What browsers need is a workable CSS and DOM interface (although the DOM interface has improved in recent years). But these are not issues with Javascript per se. Cleaning up the browser programming environment is not about getting rid of Javascript.
From TFA: """
anyway, just thought there might be people who would be intrigued (or
horrified enough to care what's being done in the name of computer
science) by either of these projects.
"""
Not horrified, but I wonder if W3C politics is creating unforeseen consequences.
Verbum caro factum est
I'd be interested to hear what you like better, and why? Personally I'm still sad that Java (not Javascript) didn't win on the Web - a cross-platform, general purpose language that is at least a reasonable choice for most anything. To make programming faster, you can always use higher-level libraries or code-building environments on top of it, or compile some other syntax to java bytecode.

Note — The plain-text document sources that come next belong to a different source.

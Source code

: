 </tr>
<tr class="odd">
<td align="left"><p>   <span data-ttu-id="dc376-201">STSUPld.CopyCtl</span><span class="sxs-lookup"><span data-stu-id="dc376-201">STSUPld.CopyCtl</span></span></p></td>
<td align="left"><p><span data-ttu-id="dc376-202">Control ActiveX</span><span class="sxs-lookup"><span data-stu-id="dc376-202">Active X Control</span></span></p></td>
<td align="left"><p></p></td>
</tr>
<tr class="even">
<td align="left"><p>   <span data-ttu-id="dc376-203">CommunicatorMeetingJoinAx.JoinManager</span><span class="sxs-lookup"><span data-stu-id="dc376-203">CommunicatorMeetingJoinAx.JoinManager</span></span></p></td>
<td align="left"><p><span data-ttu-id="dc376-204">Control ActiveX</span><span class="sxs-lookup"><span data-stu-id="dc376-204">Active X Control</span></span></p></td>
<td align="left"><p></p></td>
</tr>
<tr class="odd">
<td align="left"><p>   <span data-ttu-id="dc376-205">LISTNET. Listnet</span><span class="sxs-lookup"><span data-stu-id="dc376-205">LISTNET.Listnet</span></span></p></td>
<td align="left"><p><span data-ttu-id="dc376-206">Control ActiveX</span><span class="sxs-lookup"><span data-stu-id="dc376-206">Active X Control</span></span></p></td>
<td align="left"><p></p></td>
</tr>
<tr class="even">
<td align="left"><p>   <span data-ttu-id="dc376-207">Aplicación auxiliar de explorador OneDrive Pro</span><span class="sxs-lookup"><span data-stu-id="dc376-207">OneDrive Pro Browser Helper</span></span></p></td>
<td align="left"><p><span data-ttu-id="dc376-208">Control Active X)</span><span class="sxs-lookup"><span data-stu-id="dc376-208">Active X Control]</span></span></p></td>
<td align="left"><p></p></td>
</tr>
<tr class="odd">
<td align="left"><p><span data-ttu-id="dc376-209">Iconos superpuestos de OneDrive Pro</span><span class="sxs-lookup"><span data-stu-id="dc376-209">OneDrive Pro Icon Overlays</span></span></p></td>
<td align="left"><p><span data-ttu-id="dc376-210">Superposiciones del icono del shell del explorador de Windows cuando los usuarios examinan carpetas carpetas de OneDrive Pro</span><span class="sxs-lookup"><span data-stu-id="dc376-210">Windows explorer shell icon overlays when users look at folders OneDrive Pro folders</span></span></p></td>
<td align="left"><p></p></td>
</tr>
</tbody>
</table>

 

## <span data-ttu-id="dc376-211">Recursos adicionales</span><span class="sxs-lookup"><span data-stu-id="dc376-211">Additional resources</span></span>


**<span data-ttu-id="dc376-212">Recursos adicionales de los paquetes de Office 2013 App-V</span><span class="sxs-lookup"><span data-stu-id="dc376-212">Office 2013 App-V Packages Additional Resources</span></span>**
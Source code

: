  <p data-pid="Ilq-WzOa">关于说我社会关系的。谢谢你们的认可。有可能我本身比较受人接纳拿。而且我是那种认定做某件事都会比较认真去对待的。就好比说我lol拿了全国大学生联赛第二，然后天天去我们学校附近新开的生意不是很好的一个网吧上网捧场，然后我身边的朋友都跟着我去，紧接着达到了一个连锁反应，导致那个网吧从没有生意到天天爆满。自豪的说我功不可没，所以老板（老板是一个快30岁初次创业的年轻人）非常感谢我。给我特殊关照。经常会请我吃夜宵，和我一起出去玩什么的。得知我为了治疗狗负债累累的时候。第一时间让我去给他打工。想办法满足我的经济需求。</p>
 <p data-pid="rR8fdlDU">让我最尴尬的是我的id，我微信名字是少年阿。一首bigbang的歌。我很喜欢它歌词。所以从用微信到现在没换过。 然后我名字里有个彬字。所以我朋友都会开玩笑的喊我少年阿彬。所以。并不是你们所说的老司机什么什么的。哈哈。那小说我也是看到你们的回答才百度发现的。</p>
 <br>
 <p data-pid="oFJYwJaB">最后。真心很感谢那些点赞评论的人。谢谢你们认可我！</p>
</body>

Now instead the Web is a big mish-mash of fundamentally incompatible technologies. And if anybody does pull off the one-runtime-for-anything vision, it looks like it will be Microsoft.
Why not teach Javascript itself?
It's a simple but powerful general-purpose object-oriented language. It's also a functional programming language with C-like syntax, closures, and lambdas.
A browser is the interpreter.
**** Please read http://javascript.crockford.com/javascript.html before modding this down. ****
Verbum caro factum est
Python is quite a good language, but the implementations suck. This is holding back widespread use of Python. It's too slow, typically 10x to 30x slower than C. That's far worse than Java.
There have been several attempts at other implementations. But because Guido Rossum fights formal standardization of the language, treating his CPython implementation as a de-facto standard, everyone else has a moving target to hit.
Google (who hired Guido) likes Python, but they don't like the low performance. CPython is a "naive interpreter" (very little optimization). Worse, with the rather lame implementation the Global Interpreter Lock, not only can't it use a multi-core CPU effectively, multi-thread programs run slower on multi-core CPUs. (The threads fight over the lock in an embarrassingly inefficient way.)
Google is doing "Unladen Swallow", which is an attempt to bolt CPython to a just-in-time compiler to a virtual machine. It's not clear how well that will work out, but the end result will have more layers than seems to be indicated. The goal is 5x faster than CPython, which won't beat Java, let alone C/C++.
It's cute that Python to JavaScript translation is possible, but it's not going to help much on the performance front.
For a few years, the great hope of the Python community was PyPy, but that had too many goals, was being developed in "sprints", and after five years, the European Union pulled the plug on funding after it was slower than CPython.
Shed Skin, which is a Python to C++ hard-code compiler, is currently the lead in Python performance, but it doesn't yet implement the whole language. Still, with about two people working on it, Shed Skin is doing better than most of the bigger projects. Shed Skin does automatic type inference. Python doesn't have declarations, but with enough analysis, the compiler can figure out what types each variable can hold and generate hard types, which makes for much faster code.
Eh, a language is only as good as its standard library. I don't like telling people to download/build/install a number of other libraries of specific versions just to run/build my stupid application.
It's just a fact of life. For personal applications (where it's hard enough to get people to use your app anyway) and work applications (where licensing causes multiple headaches on this front).
And no, I don't use Ruby, Python, or Javascript so I can't comment on any of their libraries.
Buckle your ROFL belt, we're in for some LOLs.